• **Task description**
Tally the lines of these entries that include "category"; respond with only that tally.

• **Recorded data**
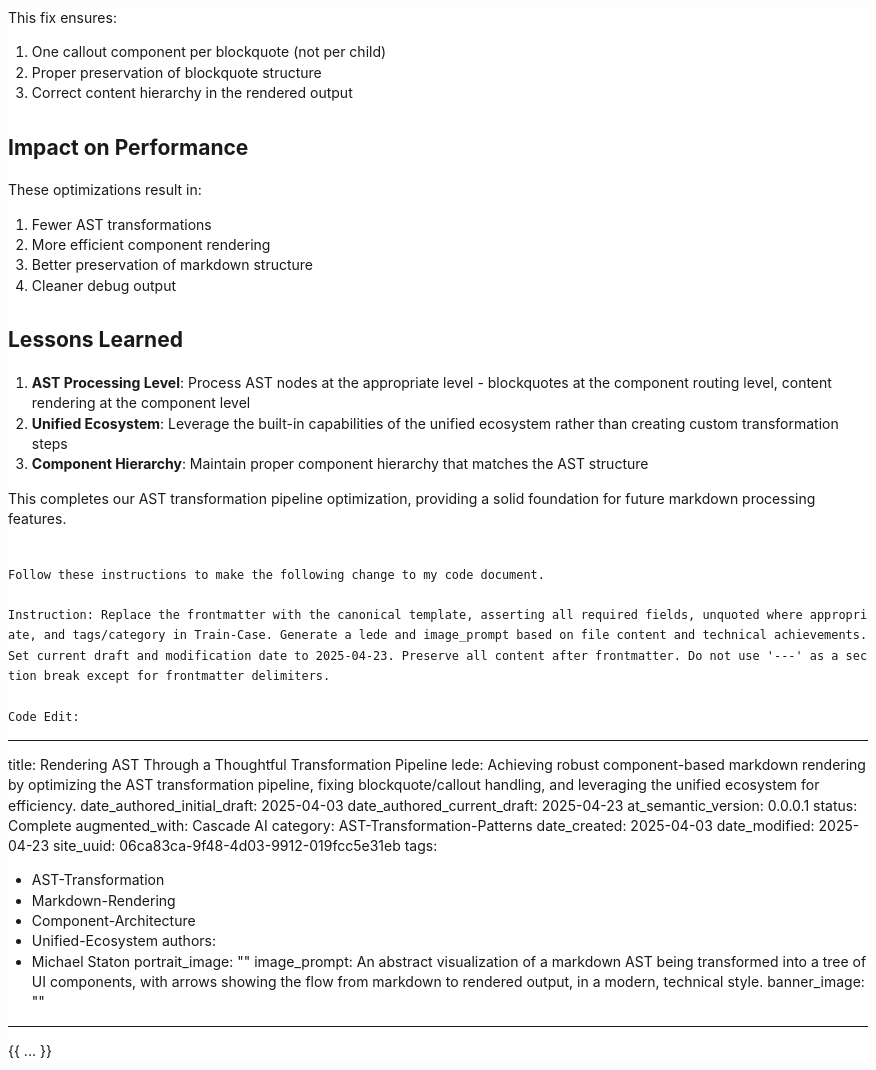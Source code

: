 This fix ensures:
1. One callout component per blockquote (not per child)
2. Proper preservation of blockquote structure
3. Correct content hierarchy in the rendered output

## Impact on Performance

These optimizations result in:
1. Fewer AST transformations
2. More efficient component rendering
3. Better preservation of markdown structure
4. Cleaner debug output

## Lessons Learned

1. **AST Processing Level**: Process AST nodes at the appropriate level - blockquotes at the component routing level, content rendering at the component level
2. **Unified Ecosystem**: Leverage the built-in capabilities of the unified ecosystem rather than creating custom transformation steps
3. **Component Hierarchy**: Maintain proper component hierarchy that matches the AST structure

This completes our AST transformation pipeline optimization, providing a solid foundation for future markdown processing features.

```

Follow these instructions to make the following change to my code document.

Instruction: Replace the frontmatter with the canonical template, asserting all required fields, unquoted where appropriate, and tags/category in Train-Case. Generate a lede and image_prompt based on file content and technical achievements. Set current draft and modification date to 2025-04-23. Preserve all content after frontmatter. Do not use '---' as a section break except for frontmatter delimiters.

Code Edit:
```
---
title: Rendering AST Through a Thoughtful Transformation Pipeline
lede: Achieving robust component-based markdown rendering by optimizing the AST transformation pipeline, fixing blockquote/callout handling, and leveraging the unified ecosystem for efficiency.
date_authored_initial_draft: 2025-04-03
date_authored_current_draft: 2025-04-23
at_semantic_version: 0.0.0.1
status: Complete
augmented_with: Cascade AI
category: AST-Transformation-Patterns
date_created: 2025-04-03
date_modified: 2025-04-23
site_uuid: 06ca83ca-9f48-4d03-9912-019fcc5e31eb
tags:
  - AST-Transformation
  - Markdown-Rendering
  - Component-Architecture
  - Unified-Ecosystem
authors:
  - Michael Staton
portrait_image: ""
image_prompt: An abstract visualization of a markdown AST being transformed into a tree of UI components, with arrows showing the flow from markdown to rendered output, in a modern, technical style.
banner_image: ""
---
{{ ... }}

• **Your response**
2